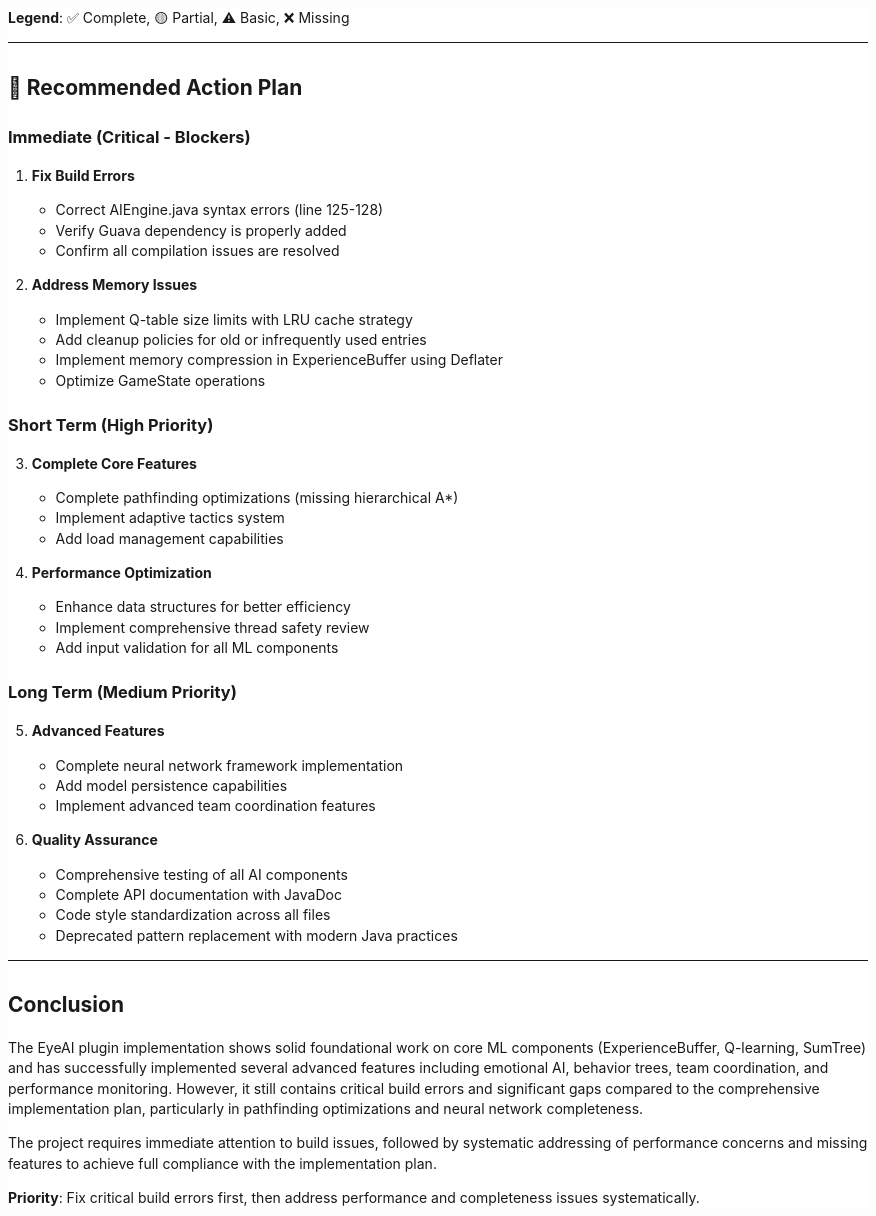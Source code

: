 **Legend**: ✅ Complete, 🟡 Partial, ⚠️ Basic, ❌ Missing

---

## 🚀 Recommended Action Plan

### Immediate (Critical - Blockers)
1. **Fix Build Errors**
   - Correct AIEngine.java syntax errors (line 125-128)
   - Verify Guava dependency is properly added
   - Confirm all compilation issues are resolved

2. **Address Memory Issues**
   - Implement Q-table size limits with LRU cache strategy
   - Add cleanup policies for old or infrequently used entries
   - Implement memory compression in ExperienceBuffer using Deflater
   - Optimize GameState operations

### Short Term (High Priority)
3. **Complete Core Features**
   - Complete pathfinding optimizations (missing hierarchical A*)
   - Implement adaptive tactics system
   - Add load management capabilities

4. **Performance Optimization**
   - Enhance data structures for better efficiency
   - Implement comprehensive thread safety review
   - Add input validation for all ML components

### Long Term (Medium Priority)
5. **Advanced Features**
   - Complete neural network framework implementation
   - Add model persistence capabilities
   - Implement advanced team coordination features

6. **Quality Assurance**
   - Comprehensive testing of all AI components
   - Complete API documentation with JavaDoc
   - Code style standardization across all files
   - Deprecated pattern replacement with modern Java practices

---

## Conclusion

The EyeAI plugin implementation shows solid foundational work on core ML components (ExperienceBuffer, Q-learning, SumTree) and has successfully implemented several advanced features including emotional AI, behavior trees, team coordination, and performance monitoring. However, it still contains critical build errors and significant gaps compared to the comprehensive implementation plan, particularly in pathfinding optimizations and neural network completeness.

The project requires immediate attention to build issues, followed by systematic addressing of performance concerns and missing features to achieve full compliance with the implementation plan.

**Priority**: Fix critical build errors first, then address performance and completeness issues systematically.

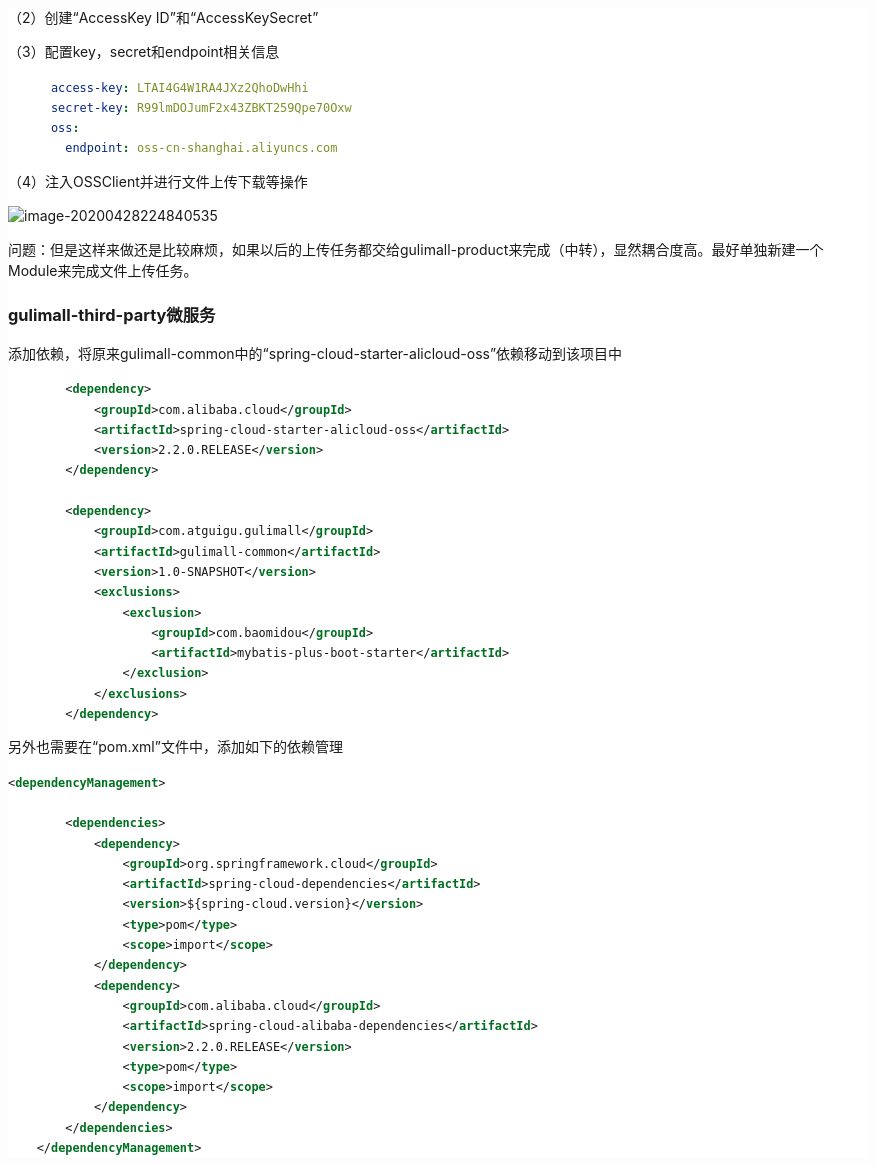 （2）创建“AccessKey ID”和“AccessKeySecret”

（3）配置key，secret和endpoint相关信息

```yaml
      access-key: LTAI4G4W1RA4JXz2QhoDwHhi
      secret-key: R99lmDOJumF2x43ZBKT259Qpe70Oxw
      oss:
        endpoint: oss-cn-shanghai.aliyuncs.com
```

（4）注入OSSClient并进行文件上传下载等操作

![image-20200428224840535](https://i0.hdslb.com/bfs/album/22c5831f9567c56f71cfc5b1c75bbcb4d04dc72b.png)



问题：但是这样来做还是比较麻烦，如果以后的上传任务都交给gulimall-product来完成（中转），显然耦合度高。最好单独新建一个Module来完成文件上传任务。

### gulimall-third-party微服务

添加依赖，将原来gulimall-common中的“spring-cloud-starter-alicloud-oss”依赖移动到该项目中

```xml
        <dependency>
            <groupId>com.alibaba.cloud</groupId>
            <artifactId>spring-cloud-starter-alicloud-oss</artifactId>
            <version>2.2.0.RELEASE</version>
        </dependency>

        <dependency>
            <groupId>com.atguigu.gulimall</groupId>
            <artifactId>gulimall-common</artifactId>
            <version>1.0-SNAPSHOT</version>
            <exclusions>
                <exclusion>
                    <groupId>com.baomidou</groupId>
                    <artifactId>mybatis-plus-boot-starter</artifactId>
                </exclusion>
            </exclusions>
        </dependency>
```

 另外也需要在“pom.xml”文件中，添加如下的依赖管理

```xml
<dependencyManagement>

        <dependencies>
            <dependency>
                <groupId>org.springframework.cloud</groupId>
                <artifactId>spring-cloud-dependencies</artifactId>
                <version>${spring-cloud.version}</version>
                <type>pom</type>
                <scope>import</scope>
            </dependency>
            <dependency>
                <groupId>com.alibaba.cloud</groupId>
                <artifactId>spring-cloud-alibaba-dependencies</artifactId>
                <version>2.2.0.RELEASE</version>
                <type>pom</type>
                <scope>import</scope>
            </dependency>
        </dependencies>
    </dependencyManagement>
```

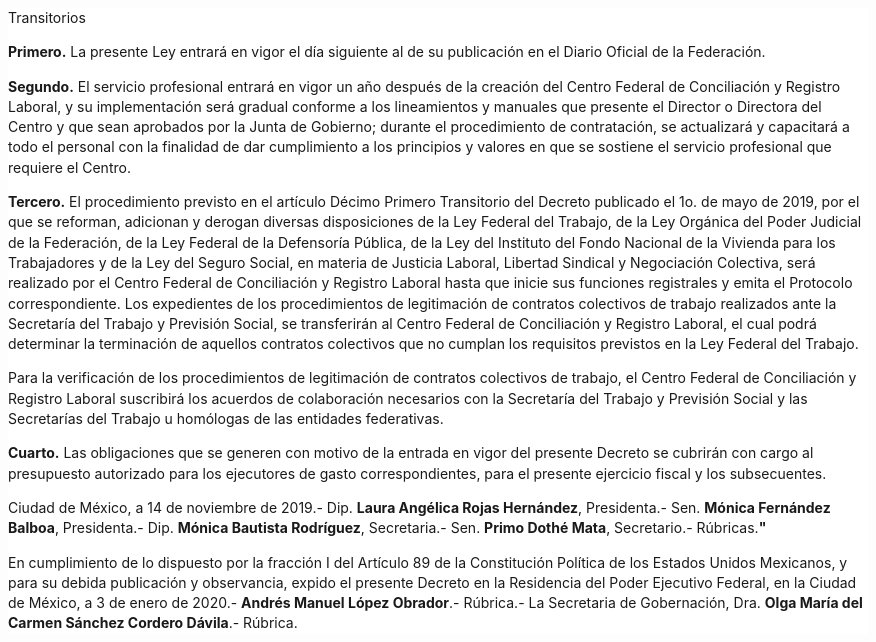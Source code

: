Transitorios

**Primero.** La presente Ley entrará en vigor el día siguiente al de su publicación en el Diario Oficial de la Federación.

**Segundo.** El servicio profesional entrará en vigor un año después de la creación del Centro Federal de Conciliación y Registro Laboral, y su implementación será gradual conforme a los lineamientos y manuales que presente el Director o Directora del Centro y que sean aprobados por la Junta de Gobierno; durante el procedimiento de contratación, se actualizará y capacitará a todo el personal con la finalidad de dar cumplimiento a los principios y valores en que se sostiene el servicio profesional que requiere el Centro.

**Tercero.** El procedimiento previsto en el artículo Décimo Primero Transitorio del Decreto publicado el 1o. de mayo de 2019, por el que se reforman, adicionan y derogan diversas disposiciones de la Ley Federal del Trabajo, de la Ley Orgánica del Poder Judicial de la Federación, de la Ley Federal de la Defensoría Pública, de la Ley del Instituto del Fondo Nacional de la Vivienda para los Trabajadores y de la Ley del Seguro Social, en materia de Justicia Laboral, Libertad Sindical y Negociación Colectiva, será realizado por el Centro Federal de Conciliación y Registro Laboral hasta que inicie sus funciones registrales y emita el Protocolo correspondiente. Los expedientes de los procedimientos de legitimación de contratos colectivos de trabajo realizados ante la Secretaría del Trabajo y Previsión Social, se transferirán al Centro Federal de Conciliación y Registro Laboral, el cual podrá determinar la terminación de aquellos contratos colectivos que no cumplan los requisitos previstos en la Ley Federal del Trabajo.

Para la verificación de los procedimientos de legitimación de contratos colectivos de trabajo, el Centro Federal de Conciliación y Registro Laboral suscribirá los acuerdos de colaboración necesarios con la Secretaría del Trabajo y Previsión Social y las Secretarías del Trabajo u homólogas de las entidades federativas.

**Cuarto.** Las obligaciones que se generen con motivo de la entrada en vigor del presente Decreto se cubrirán con cargo al presupuesto autorizado para los ejecutores de gasto correspondientes, para el presente ejercicio fiscal y los subsecuentes.

Ciudad de México, a 14 de noviembre de 2019.- Dip. **Laura Angélica Rojas Hernández**, Presidenta.- Sen. **Mónica Fernández Balboa**, Presidenta.- Dip. **Mónica Bautista Rodríguez**, Secretaria.- Sen. **Primo Dothé Mata**, Secretario.- Rúbricas.**\"**

En cumplimiento de lo dispuesto por la fracción I del Artículo 89 de la Constitución Política de los Estados Unidos Mexicanos, y para su debida publicación y observancia, expido el presente Decreto en la Residencia del Poder Ejecutivo Federal, en la Ciudad de México, a 3 de enero de 2020.- **Andrés Manuel López Obrador**.- Rúbrica.- La Secretaria de Gobernación, Dra. **Olga María del Carmen Sánchez Cordero Dávila**.- Rúbrica.
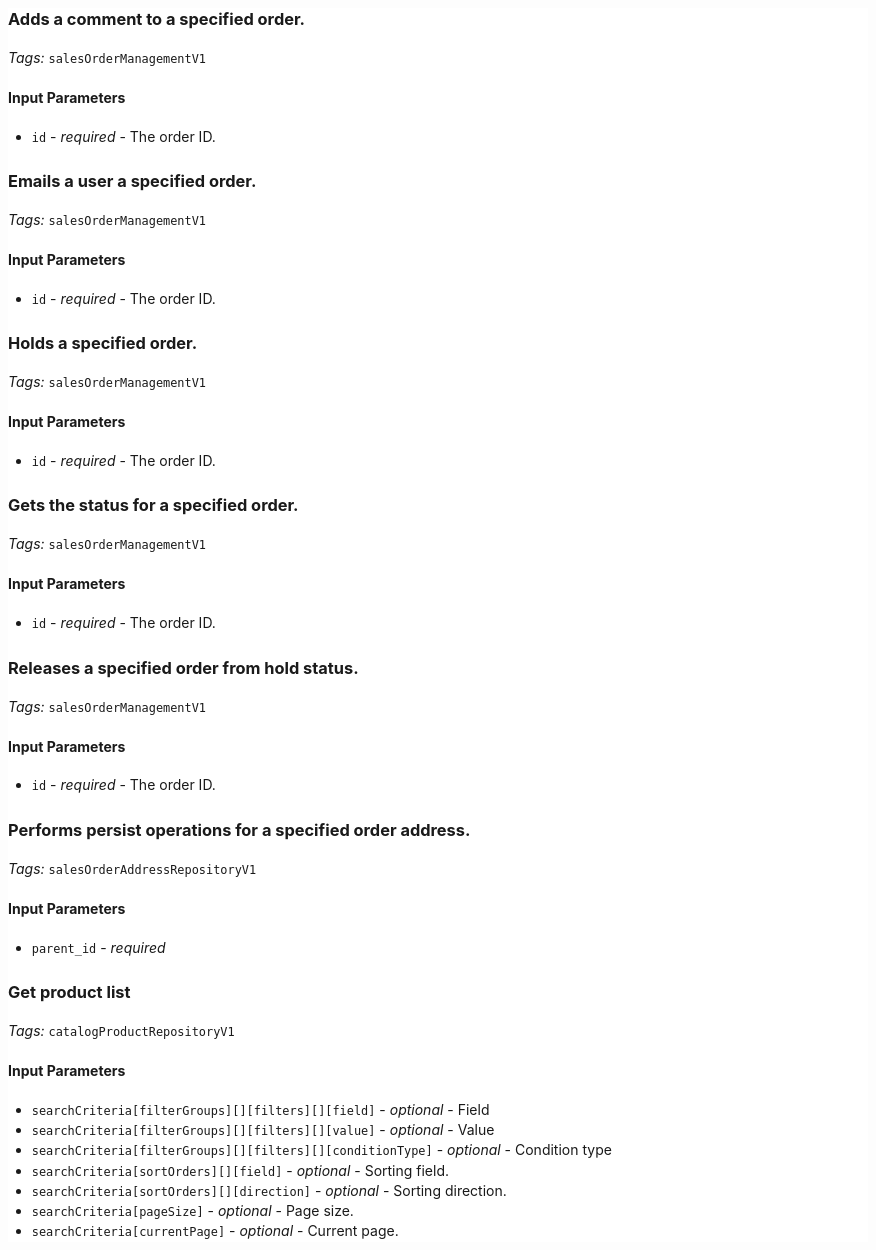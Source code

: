 ### Adds a comment to a specified order.

*Tags:* `salesOrderManagementV1`

#### Input Parameters
* `id` - _required_ - The order ID.

### Emails a user a specified order.

*Tags:* `salesOrderManagementV1`

#### Input Parameters
* `id` - _required_ - The order ID.

### Holds a specified order.

*Tags:* `salesOrderManagementV1`

#### Input Parameters
* `id` - _required_ - The order ID.

### Gets the status for a specified order.

*Tags:* `salesOrderManagementV1`

#### Input Parameters
* `id` - _required_ - The order ID.

### Releases a specified order from hold status.

*Tags:* `salesOrderManagementV1`

#### Input Parameters
* `id` - _required_ - The order ID.

### Performs persist operations for a specified order address.

*Tags:* `salesOrderAddressRepositoryV1`

#### Input Parameters
* `parent_id` - _required_

### Get product list

*Tags:* `catalogProductRepositoryV1`

#### Input Parameters
* `searchCriteria[filterGroups][][filters][][field]` - _optional_ - Field
* `searchCriteria[filterGroups][][filters][][value]` - _optional_ - Value
* `searchCriteria[filterGroups][][filters][][conditionType]` - _optional_ - Condition type
* `searchCriteria[sortOrders][][field]` - _optional_ - Sorting field.
* `searchCriteria[sortOrders][][direction]` - _optional_ - Sorting direction.
* `searchCriteria[pageSize]` - _optional_ - Page size.
* `searchCriteria[currentPage]` - _optional_ - Current page.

INSTRUCTIONS TO FOLLOW: Each entry should be output word for word, with no pictures carried over.

PROBLEM SOLUTION:
Source code

: **Legend**: ✅ Complete, 🟡 Partial, ⚠️ Basic, ❌ Missing

---

## 🚀 Recommended Action Plan

### Immediate (Critical - Blockers)
1. **Fix Build Errors**
   - Correct AIEngine.java syntax errors (line 125-128)
   - Verify Guava dependency is properly added
   - Confirm all compilation issues are resolved

2. **Address Memory Issues**
   - Implement Q-table size limits with LRU cache strategy
   - Add cleanup policies for old or infrequently used entries
   - Implement memory compression in ExperienceBuffer using Deflater
   - Optimize GameState operations

### Short Term (High Priority)
3. **Complete Core Features**
   - Complete pathfinding optimizations (missing hierarchical A*)
   - Implement adaptive tactics system
   - Add load management capabilities

4. **Performance Optimization**
   - Enhance data structures for better efficiency
   - Implement comprehensive thread safety review
   - Add input validation for all ML components

### Long Term (Medium Priority)
5. **Advanced Features**
   - Complete neural network framework implementation
   - Add model persistence capabilities
   - Implement advanced team coordination features

6. **Quality Assurance**
   - Comprehensive testing of all AI components
   - Complete API documentation with JavaDoc
   - Code style standardization across all files
   - Deprecated pattern replacement with modern Java practices

---

## Conclusion

The EyeAI plugin implementation shows solid foundational work on core ML components (ExperienceBuffer, Q-learning, SumTree) and has successfully implemented several advanced features including emotional AI, behavior trees, team coordination, and performance monitoring. However, it still contains critical build errors and significant gaps compared to the comprehensive implementation plan, particularly in pathfinding optimizations and neural network completeness.

The project requires immediate attention to build issues, followed by systematic addressing of performance concerns and missing features to achieve full compliance with the implementation plan.

**Priority**: Fix critical build errors first, then address performance and completeness issues systematically.

 （2）创建“AccessKey ID”和“AccessKeySecret”

（3）配置key，secret和endpoint相关信息

```yaml
      access-key: LTAI4G4W1RA4JXz2QhoDwHhi
      secret-key: R99lmDOJumF2x43ZBKT259Qpe70Oxw
      oss:
        endpoint: oss-cn-shanghai.aliyuncs.com
```

（4）注入OSSClient并进行文件上传下载等操作

![image-20200428224840535](https://i0.hdslb.com/bfs/album/22c5831f9567c56f71cfc5b1c75bbcb4d04dc72b.png)



问题：但是这样来做还是比较麻烦，如果以后的上传任务都交给gulimall-product来完成（中转），显然耦合度高。最好单独新建一个Module来完成文件上传任务。

### gulimall-third-party微服务

添加依赖，将原来gulimall-common中的“spring-cloud-starter-alicloud-oss”依赖移动到该项目中

```xml
        <dependency>
            <groupId>com.alibaba.cloud</groupId>
            <artifactId>spring-cloud-starter-alicloud-oss</artifactId>
            <version>2.2.0.RELEASE</version>
        </dependency>

        <dependency>
            <groupId>com.atguigu.gulimall</groupId>
            <artifactId>gulimall-common</artifactId>
            <version>1.0-SNAPSHOT</version>
            <exclusions>
                <exclusion>
                    <groupId>com.baomidou</groupId>
                    <artifactId>mybatis-plus-boot-starter</artifactId>
                </exclusion>
            </exclusions>
        </dependency>
```

 另外也需要在“pom.xml”文件中，添加如下的依赖管理

```xml
<dependencyManagement>

        <dependencies>
            <dependency>
                <groupId>org.springframework.cloud</groupId>
                <artifactId>spring-cloud-dependencies</artifactId>
                <version>${spring-cloud.version}</version>
                <type>pom</type>
                <scope>import</scope>
            </dependency>
            <dependency>
                <groupId>com.alibaba.cloud</groupId>
                <artifactId>spring-cloud-alibaba-dependencies</artifactId>
                <version>2.2.0.RELEASE</version>
                <type>pom</type>
                <scope>import</scope>
            </dependency>
        </dependencies>
    </dependencyManagement>
```

Source code

:Transitorios

**Primero.** La presente Ley entrará en vigor el día siguiente al de su publicación en el Diario Oficial de la Federación.

**Segundo.** El servicio profesional entrará en vigor un año después de la creación del Centro Federal de Conciliación y Registro Laboral, y su implementación será gradual conforme a los lineamientos y manuales que presente el Director o Directora del Centro y que sean aprobados por la Junta de Gobierno; durante el procedimiento de contratación, se actualizará y capacitará a todo el personal con la finalidad de dar cumplimiento a los principios y valores en que se sostiene el servicio profesional que requiere el Centro.

**Tercero.** El procedimiento previsto en el artículo Décimo Primero Transitorio del Decreto publicado el 1o. de mayo de 2019, por el que se reforman, adicionan y derogan diversas disposiciones de la Ley Federal del Trabajo, de la Ley Orgánica del Poder Judicial de la Federación, de la Ley Federal de la Defensoría Pública, de la Ley del Instituto del Fondo Nacional de la Vivienda para los Trabajadores y de la Ley del Seguro Social, en materia de Justicia Laboral, Libertad Sindical y Negociación Colectiva, será realizado por el Centro Federal de Conciliación y Registro Laboral hasta que inicie sus funciones registrales y emita el Protocolo correspondiente. Los expedientes de los procedimientos de legitimación de contratos colectivos de trabajo realizados ante la Secretaría del Trabajo y Previsión Social, se transferirán al Centro Federal de Conciliación y Registro Laboral, el cual podrá determinar la terminación de aquellos contratos colectivos que no cumplan los requisitos previstos en la Ley Federal del Trabajo.

Para la verificación de los procedimientos de legitimación de contratos colectivos de trabajo, el Centro Federal de Conciliación y Registro Laboral suscribirá los acuerdos de colaboración necesarios con la Secretaría del Trabajo y Previsión Social y las Secretarías del Trabajo u homólogas de las entidades federativas.

**Cuarto.** Las obligaciones que se generen con motivo de la entrada en vigor del presente Decreto se cubrirán con cargo al presupuesto autorizado para los ejecutores de gasto correspondientes, para el presente ejercicio fiscal y los subsecuentes.

Ciudad de México, a 14 de noviembre de 2019.- Dip. **Laura Angélica Rojas Hernández**, Presidenta.- Sen. **Mónica Fernández Balboa**, Presidenta.- Dip. **Mónica Bautista Rodríguez**, Secretaria.- Sen. **Primo Dothé Mata**, Secretario.- Rúbricas.**\"**

En cumplimiento de lo dispuesto por la fracción I del Artículo 89 de la Constitución Política de los Estados Unidos Mexicanos, y para su debida publicación y observancia, expido el presente Decreto en la Residencia del Poder Ejecutivo Federal, en la Ciudad de México, a 3 de enero de 2020.- **Andrés Manuel López Obrador**.- Rúbrica.- La Secretaria de Gobernación, Dra. **Olga María del Carmen Sánchez Cordero Dávila**.- Rúbrica.
Source code

: ### Adds a comment to a specified order.

*Tags:* `salesOrderManagementV1`

#### Input Parameters
* `id` - _required_ - The order ID.

### Emails a user a specified order.

*Tags:* `salesOrderManagementV1`

#### Input Parameters
* `id` - _required_ - The order ID.

### Holds a specified order.

*Tags:* `salesOrderManagementV1`

#### Input Parameters
* `id` - _required_ - The order ID.

### Gets the status for a specified order.

*Tags:* `salesOrderManagementV1`

#### Input Parameters
* `id` - _required_ - The order ID.

### Releases a specified order from hold status.

*Tags:* `salesOrderManagementV1`

#### Input Parameters
* `id` - _required_ - The order ID.

### Performs persist operations for a specified order address.

*Tags:* `salesOrderAddressRepositoryV1`

#### Input Parameters
* `parent_id` - _required_

### Get product list

*Tags:* `catalogProductRepositoryV1`

#### Input Parameters
* `searchCriteria[filterGroups][][filters][][field]` - _optional_ - Field
* `searchCriteria[filterGroups][][filters][][value]` - _optional_ - Value
* `searchCriteria[filterGroups][][filters][][conditionType]` - _optional_ - Condition type
* `searchCriteria[sortOrders][][field]` - _optional_ - Sorting field.
* `searchCriteria[sortOrders][][direction]` - _optional_ - Sorting direction.
* `searchCriteria[pageSize]` - _optional_ - Page size.
* `searchCriteria[currentPage]` - _optional_ - Current page.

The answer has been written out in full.